Abstract

The use of a non-conventional precursor, Raphia hookeri seeds, (RHS) for the production of activated carbon through thermal and salt activation for the adsorption of Erythrosine B (EB) dye in an aqueous solution was investigated. The physicochemical properties of the prepared activated carbon were studied using standard methods. Scanning electron microscopy (SEM) displayed the surface morphology micrograph and Fourier Transform Infrared was used to identify the functional groups of the activated carbon. Adsorptive performance tests at various temperatures were evaluated at optimum results of 75 µm adsorbent particle size, 1 g adsorbent dosage, 100 mg/L adsorbate concentration and pH 4. An equilibration time of 90 minutes is sufficient at 30 °C for 87.78% adsorption of EB on SARHS. Experimental data were fitted into non-linearized pseudo-first order (PFO) and pseudo-second order (PSO) kinetic models.

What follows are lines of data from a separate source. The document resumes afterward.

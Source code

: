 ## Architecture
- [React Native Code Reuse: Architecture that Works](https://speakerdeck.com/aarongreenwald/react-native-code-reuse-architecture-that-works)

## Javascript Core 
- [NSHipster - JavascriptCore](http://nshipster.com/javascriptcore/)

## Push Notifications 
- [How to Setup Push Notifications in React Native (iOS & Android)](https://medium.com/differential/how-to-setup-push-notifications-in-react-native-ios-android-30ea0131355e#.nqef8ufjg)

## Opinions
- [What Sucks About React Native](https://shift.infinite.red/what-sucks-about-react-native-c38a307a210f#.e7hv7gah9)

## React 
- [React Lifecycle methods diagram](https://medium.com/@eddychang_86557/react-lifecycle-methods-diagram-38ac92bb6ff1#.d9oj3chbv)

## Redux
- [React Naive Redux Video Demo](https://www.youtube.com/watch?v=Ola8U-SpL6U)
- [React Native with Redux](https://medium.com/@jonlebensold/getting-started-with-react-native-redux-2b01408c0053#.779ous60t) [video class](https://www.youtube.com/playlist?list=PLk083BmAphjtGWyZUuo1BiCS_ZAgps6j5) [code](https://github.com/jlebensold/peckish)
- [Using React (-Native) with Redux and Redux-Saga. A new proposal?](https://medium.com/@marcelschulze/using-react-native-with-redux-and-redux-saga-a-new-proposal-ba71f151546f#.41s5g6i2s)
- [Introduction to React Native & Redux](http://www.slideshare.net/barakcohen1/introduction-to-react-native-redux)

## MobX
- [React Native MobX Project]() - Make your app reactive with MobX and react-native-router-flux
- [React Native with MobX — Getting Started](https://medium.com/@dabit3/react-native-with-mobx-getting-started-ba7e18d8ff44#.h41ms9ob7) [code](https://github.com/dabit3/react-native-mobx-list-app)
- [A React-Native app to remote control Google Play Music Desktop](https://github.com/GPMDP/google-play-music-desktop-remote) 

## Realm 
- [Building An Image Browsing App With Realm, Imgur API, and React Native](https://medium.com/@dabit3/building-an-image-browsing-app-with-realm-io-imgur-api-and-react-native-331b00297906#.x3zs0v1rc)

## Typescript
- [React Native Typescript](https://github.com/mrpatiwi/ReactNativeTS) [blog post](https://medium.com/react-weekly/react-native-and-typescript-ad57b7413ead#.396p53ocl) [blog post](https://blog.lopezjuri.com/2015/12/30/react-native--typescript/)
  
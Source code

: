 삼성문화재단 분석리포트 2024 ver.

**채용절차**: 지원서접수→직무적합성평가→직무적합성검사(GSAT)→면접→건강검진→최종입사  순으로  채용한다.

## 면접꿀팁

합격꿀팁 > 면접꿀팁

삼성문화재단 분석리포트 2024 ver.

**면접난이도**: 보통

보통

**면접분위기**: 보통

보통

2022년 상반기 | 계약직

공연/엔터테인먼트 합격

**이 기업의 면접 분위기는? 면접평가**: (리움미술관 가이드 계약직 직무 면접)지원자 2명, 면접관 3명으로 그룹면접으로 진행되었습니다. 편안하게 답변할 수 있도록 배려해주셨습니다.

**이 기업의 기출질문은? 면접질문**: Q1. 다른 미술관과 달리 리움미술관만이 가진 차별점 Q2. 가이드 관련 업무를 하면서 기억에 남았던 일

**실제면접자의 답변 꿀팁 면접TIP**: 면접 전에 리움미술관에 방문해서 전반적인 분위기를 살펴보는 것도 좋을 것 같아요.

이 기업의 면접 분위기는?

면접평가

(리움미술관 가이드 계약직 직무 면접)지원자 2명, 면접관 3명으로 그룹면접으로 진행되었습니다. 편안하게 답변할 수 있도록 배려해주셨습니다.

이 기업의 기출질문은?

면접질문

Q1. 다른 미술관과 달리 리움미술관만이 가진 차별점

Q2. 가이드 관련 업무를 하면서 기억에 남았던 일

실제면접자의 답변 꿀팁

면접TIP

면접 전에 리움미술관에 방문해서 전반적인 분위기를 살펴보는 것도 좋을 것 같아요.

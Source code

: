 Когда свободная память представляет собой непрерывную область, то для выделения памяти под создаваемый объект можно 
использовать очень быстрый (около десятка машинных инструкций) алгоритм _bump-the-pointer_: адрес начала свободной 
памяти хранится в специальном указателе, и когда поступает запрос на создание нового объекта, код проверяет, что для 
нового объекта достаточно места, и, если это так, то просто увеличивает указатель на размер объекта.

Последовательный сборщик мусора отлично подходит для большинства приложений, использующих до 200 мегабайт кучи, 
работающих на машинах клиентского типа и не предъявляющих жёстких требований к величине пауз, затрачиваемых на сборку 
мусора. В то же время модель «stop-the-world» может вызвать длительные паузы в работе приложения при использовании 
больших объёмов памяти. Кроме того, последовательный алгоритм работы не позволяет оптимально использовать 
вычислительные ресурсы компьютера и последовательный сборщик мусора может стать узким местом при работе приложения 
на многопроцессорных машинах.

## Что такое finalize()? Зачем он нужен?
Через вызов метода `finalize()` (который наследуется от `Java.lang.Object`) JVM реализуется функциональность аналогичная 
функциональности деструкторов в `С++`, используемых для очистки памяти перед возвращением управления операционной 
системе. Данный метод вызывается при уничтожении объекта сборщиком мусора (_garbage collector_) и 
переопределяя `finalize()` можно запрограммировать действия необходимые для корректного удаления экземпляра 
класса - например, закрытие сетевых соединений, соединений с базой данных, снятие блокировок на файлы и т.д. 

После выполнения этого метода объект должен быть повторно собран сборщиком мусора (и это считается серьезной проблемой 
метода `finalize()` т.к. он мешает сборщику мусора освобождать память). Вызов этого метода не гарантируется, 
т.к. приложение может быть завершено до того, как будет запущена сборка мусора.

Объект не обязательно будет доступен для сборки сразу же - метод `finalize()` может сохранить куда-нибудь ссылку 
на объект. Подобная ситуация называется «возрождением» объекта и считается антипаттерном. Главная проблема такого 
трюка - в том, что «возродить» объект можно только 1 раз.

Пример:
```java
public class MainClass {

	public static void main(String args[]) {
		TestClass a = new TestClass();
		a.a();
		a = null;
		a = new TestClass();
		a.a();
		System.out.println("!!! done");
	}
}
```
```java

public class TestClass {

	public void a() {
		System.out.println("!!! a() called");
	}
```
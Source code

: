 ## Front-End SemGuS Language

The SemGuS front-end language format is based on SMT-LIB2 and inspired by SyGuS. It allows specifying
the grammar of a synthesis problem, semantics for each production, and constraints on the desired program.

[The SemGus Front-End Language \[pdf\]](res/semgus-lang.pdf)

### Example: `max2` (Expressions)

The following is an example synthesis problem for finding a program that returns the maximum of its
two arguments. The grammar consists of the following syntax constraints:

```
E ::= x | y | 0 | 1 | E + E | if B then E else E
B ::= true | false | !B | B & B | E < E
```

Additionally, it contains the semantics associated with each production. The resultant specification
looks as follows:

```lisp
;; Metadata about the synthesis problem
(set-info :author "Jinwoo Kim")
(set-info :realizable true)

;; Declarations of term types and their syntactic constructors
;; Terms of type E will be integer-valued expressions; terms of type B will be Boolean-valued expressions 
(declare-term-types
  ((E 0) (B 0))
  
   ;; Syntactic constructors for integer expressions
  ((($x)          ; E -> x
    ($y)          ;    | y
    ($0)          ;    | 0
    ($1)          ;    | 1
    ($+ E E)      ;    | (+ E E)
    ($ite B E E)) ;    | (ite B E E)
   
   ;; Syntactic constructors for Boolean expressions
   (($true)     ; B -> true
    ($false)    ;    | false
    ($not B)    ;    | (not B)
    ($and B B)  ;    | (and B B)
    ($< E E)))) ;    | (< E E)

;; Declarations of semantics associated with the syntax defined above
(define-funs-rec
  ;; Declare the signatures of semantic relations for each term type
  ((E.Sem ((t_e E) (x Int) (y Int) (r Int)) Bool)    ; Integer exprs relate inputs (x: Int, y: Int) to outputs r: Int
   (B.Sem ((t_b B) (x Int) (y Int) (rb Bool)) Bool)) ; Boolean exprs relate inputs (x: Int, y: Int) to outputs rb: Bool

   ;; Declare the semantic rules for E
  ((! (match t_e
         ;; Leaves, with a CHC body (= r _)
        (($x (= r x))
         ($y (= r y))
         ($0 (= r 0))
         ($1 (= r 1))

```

PSO better fitted the experimental data based on SSE (%), RMS and R2 results. Computations from intra-particle diffusion kinetic model reveal that intra-particle diffusion is not the only rate-limiting step governing the adsorptive process. Results from Analysis of Variance (ANOVA) confirmed that there were statistical significant differences between the adsorption efficiencies of salt activated raphia hookeri seeds (SARHS) at different time intervals (P-Value < 0.05). Tukey’s Honest Significant Difference (HSD) post hoc method was employed for the identification of the location of these differences. The values calculated for ΔG°, ΔS° and ΔH° thermodynamic parameters were −29.60 KJ mol−1, 0.089 KJ mol−1 and −0.705 KJ mol−1 respectively confirming that the adsorptive process is feasible, spontaneous and exothermic in nature.